What a disgusting irresponsible comment. And people wonder why there are racial divisions remaining in this country. Reid and the Democrats can’t resist playing the race card every time.
And as Michelle Malkin adds, “Shhh! Don’t confuse Reid with history while he’s playing the race card”:
It was the GOP that fought slavery and the Democrat Party that battled to preserve it.
It’s the Democrat Party, not the GOP, that boasts an ex-Klansman among its senior leaders.
But don’t confuse Harry Reid with history while he invokes slavery to lambaste the GOP for opposing the government-run health care takeover.
* * *
Conservative producer/director Ray Griggs takes the smear meme head on:
Back in the spring of 2008 during the presidential campaign, Ann Althouse noted the circular illogic of such cries:
Come on. There is a serious question here about whether Obama is too left wing. We damned well get to talk about it. If you’re going to push us back and call us racists for trying to address an overwhelmingly important political problem with a black candidate for President, then what you are essentially saying is that America is not ready for a black President. And that would be racist. Either we can talk about him vigorously or we can’t. And if we can’t, he shouldn’t be President.

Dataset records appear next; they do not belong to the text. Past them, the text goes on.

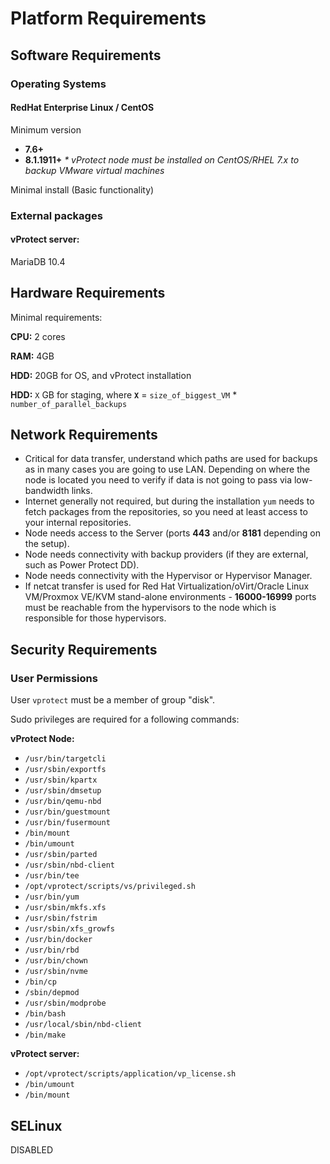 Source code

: # Platform Requirements

## Software Requirements

### Operating Systems

#### RedHat Enterprise Linux / CentOS

Minimum version

* **7.6+**
* **8.1.1911+** _\* vProtect node must be installed on CentOS/RHEL 7.x to backup VMware virtual machines_

Minimal install \(Basic functionality\)

### External packages

#### vProtect server:

MariaDB 10.4

## Hardware Requirements

Minimal requirements:

**CPU:** 2 cores

**RAM:** 4GB

**HDD:** 20GB for OS, and vProtect installation

**HDD:** `X` GB for staging, where **`X`** = `size_of_biggest_VM` \* `number_of_parallel_backups`

## Network Requirements

* Critical for data transfer, understand which paths are used for backups as in many cases you are going to use LAN. Depending on where the node is located you need to verify if data is not going to pass via low-bandwidth links.
* Internet generally not required, but during the installation `yum` needs to fetch packages from the repositories, so you need at least access to your internal repositories.
* Node needs access to the Server \(ports **443** and/or **8181** depending on the setup\).
* Node needs connectivity with backup providers \(if they are external, such as Power Protect DD\).
* Node needs connectivity with the Hypervisor or Hypervisor Manager.
* If netcat transfer is used for Red Hat Virtualization/oVirt/Oracle Linux VM/Proxmox VE/KVM stand-alone environments - **16000-16999** ports must be reachable from the hypervisors to the node which is responsible for those hypervisors.

## Security Requirements

### User Permissions

User `vprotect` must be a member of group "disk".

Sudo privileges are required for a following commands:

**vProtect Node:**

* `/usr/bin/targetcli`
* `/usr/sbin/exportfs`
* `/usr/sbin/kpartx`
* `/usr/sbin/dmsetup`
* `/usr/bin/qemu-nbd`
* `/usr/bin/guestmount`
* `/usr/bin/fusermount`
* `/bin/mount`
* `/bin/umount`
* `/usr/sbin/parted`
* `/usr/sbin/nbd-client`
* `/usr/bin/tee`
* `/opt/vprotect/scripts/vs/privileged.sh`
* `/usr/bin/yum`
* `/usr/sbin/mkfs.xfs`
* `/usr/sbin/fstrim`
* `/usr/sbin/xfs_growfs`
* `/usr/bin/docker`
* `/usr/bin/rbd`
* `/usr/bin/chown`
* `/usr/sbin/nvme`
* `/bin/cp`
* `/sbin/depmod`
* `/usr/sbin/modprobe`
* `/bin/bash`
* `/usr/local/sbin/nbd-client`
* `/bin/make`

**vProtect server:**

* `/opt/vprotect/scripts/application/vp_license.sh`
* `/bin/umount`
* `/bin/mount`

## SELinux

DISABLED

More recently, Victor Davis Hanson asked what such cries as Reid’s would mean, if we were to take them literally:
The charge of racism has been leveled against critics of President Obama’s health-care reform by everyone from New York Times columnists, racial activists, and Democratic legislators to senior statesmen like Jimmy Carter (“It’s a racist attitude”), Bill Clinton (“some . . . are racially prejudiced”), and Walter Mondale (“I don’t want to pick a person [and] say, ‘He’s a racist,’ but I do think the way they’re piling on Obama . . . I think I see an edge in them that’s a little bit different”).
But are Obama’s critics really racists?
It is a serious charge. If true, it means the hope of a color-blind society is essentially over after a half-century of civil-rights progress. If false, it means that we have institutionalized vicious smears as legitimate political tactics — and, in the process, discredited the entire dialogue that surrounds racial prejudice.
Call it “The Evil of Banality”, as I did back in October — a phrase which suits the empty suit of a senator perfectly.
Update: Much more on Senator Geary’s Area 51-sized memory hole from Jonah Goldberg.